Aim of the exercise >> Scan the records below for the line with "OR | Columbia" and the line with "OR | Curry County". Repeat those two lines and every line between them exactly, and nothing else.
START Record extracts
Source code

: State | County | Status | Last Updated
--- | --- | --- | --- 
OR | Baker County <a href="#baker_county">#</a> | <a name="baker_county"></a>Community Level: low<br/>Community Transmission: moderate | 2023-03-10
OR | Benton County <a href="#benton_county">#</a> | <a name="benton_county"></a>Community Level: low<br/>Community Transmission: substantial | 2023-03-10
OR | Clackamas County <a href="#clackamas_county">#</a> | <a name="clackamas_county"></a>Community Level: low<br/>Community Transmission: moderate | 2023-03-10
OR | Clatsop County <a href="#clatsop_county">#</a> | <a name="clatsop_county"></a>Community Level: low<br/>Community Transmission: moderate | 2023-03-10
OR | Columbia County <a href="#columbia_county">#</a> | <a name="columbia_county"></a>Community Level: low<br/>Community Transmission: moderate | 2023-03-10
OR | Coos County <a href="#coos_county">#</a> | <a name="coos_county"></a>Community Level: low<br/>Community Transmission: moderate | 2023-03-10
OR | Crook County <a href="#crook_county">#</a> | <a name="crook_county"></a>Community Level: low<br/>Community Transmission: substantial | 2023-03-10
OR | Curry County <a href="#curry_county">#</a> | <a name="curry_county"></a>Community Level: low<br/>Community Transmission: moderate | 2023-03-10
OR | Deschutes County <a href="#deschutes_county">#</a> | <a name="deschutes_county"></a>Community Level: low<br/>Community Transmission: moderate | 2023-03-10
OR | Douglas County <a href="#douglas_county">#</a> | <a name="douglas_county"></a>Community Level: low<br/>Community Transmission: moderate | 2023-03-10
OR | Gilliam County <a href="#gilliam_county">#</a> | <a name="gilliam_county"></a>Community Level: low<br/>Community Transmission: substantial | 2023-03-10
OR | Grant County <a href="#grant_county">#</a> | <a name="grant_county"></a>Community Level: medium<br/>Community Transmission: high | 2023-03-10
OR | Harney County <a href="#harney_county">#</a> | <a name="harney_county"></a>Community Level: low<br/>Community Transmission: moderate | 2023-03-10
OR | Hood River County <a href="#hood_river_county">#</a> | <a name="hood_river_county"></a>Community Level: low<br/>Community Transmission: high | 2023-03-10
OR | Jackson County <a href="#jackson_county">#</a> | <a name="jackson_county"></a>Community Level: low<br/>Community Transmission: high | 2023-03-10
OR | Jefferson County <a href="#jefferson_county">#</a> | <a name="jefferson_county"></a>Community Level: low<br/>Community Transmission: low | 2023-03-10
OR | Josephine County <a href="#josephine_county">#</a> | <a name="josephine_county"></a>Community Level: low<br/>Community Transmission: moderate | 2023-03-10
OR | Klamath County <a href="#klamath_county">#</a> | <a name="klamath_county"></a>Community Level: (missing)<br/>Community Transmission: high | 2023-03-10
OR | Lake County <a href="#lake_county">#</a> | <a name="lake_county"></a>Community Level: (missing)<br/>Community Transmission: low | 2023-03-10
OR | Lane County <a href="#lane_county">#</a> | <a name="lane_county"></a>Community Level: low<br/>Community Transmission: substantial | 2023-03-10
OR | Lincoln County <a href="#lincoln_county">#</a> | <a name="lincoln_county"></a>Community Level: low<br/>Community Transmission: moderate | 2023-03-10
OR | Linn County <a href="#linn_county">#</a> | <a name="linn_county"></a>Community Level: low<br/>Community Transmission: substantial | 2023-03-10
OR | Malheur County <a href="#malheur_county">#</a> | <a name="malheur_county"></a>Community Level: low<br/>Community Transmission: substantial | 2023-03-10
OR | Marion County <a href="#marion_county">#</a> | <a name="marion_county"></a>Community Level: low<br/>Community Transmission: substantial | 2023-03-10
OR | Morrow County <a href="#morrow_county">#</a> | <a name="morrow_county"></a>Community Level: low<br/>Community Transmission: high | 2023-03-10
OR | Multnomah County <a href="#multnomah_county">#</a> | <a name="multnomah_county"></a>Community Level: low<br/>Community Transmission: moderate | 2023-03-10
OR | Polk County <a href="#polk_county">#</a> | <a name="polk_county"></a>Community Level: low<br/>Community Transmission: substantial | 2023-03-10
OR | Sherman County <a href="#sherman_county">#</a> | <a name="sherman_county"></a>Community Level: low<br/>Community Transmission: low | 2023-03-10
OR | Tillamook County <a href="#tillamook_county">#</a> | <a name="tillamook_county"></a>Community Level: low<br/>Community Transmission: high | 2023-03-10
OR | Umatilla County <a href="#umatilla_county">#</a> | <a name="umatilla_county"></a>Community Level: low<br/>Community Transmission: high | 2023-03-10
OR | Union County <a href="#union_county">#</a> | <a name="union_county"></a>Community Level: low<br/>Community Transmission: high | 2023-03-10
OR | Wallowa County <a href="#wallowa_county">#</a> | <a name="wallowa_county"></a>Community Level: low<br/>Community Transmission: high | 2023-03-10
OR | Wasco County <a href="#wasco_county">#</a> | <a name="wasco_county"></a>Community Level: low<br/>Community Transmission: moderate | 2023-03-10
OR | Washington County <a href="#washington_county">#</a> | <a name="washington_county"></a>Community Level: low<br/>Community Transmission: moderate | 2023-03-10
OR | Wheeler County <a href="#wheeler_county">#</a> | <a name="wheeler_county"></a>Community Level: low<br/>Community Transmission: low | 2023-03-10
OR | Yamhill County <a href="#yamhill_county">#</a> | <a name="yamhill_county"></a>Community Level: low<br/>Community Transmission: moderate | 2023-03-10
END Record extracts
Exercise response >>
OR | Columbia County <a href="#columbia_county">#</a> | <a name="columbia_county"></a>Community Level: low<br/>Community Transmission: moderate | 2023-03-10
OR | Coos County <a href="#coos_county">#</a> | <a name="coos_county"></a>Community Level: low<br/>Community Transmission: moderate | 2023-03-10
OR | Crook County <a href="#crook_county">#</a> | <a name="crook_county"></a>Community Level: low<br/>Community Transmission: substantial | 2023-03-10
OR | Curry County <a href="#curry_county">#</a> | <a name="curry_county"></a>Community Level: low<br/>Community Transmission: moderate | 2023-03-10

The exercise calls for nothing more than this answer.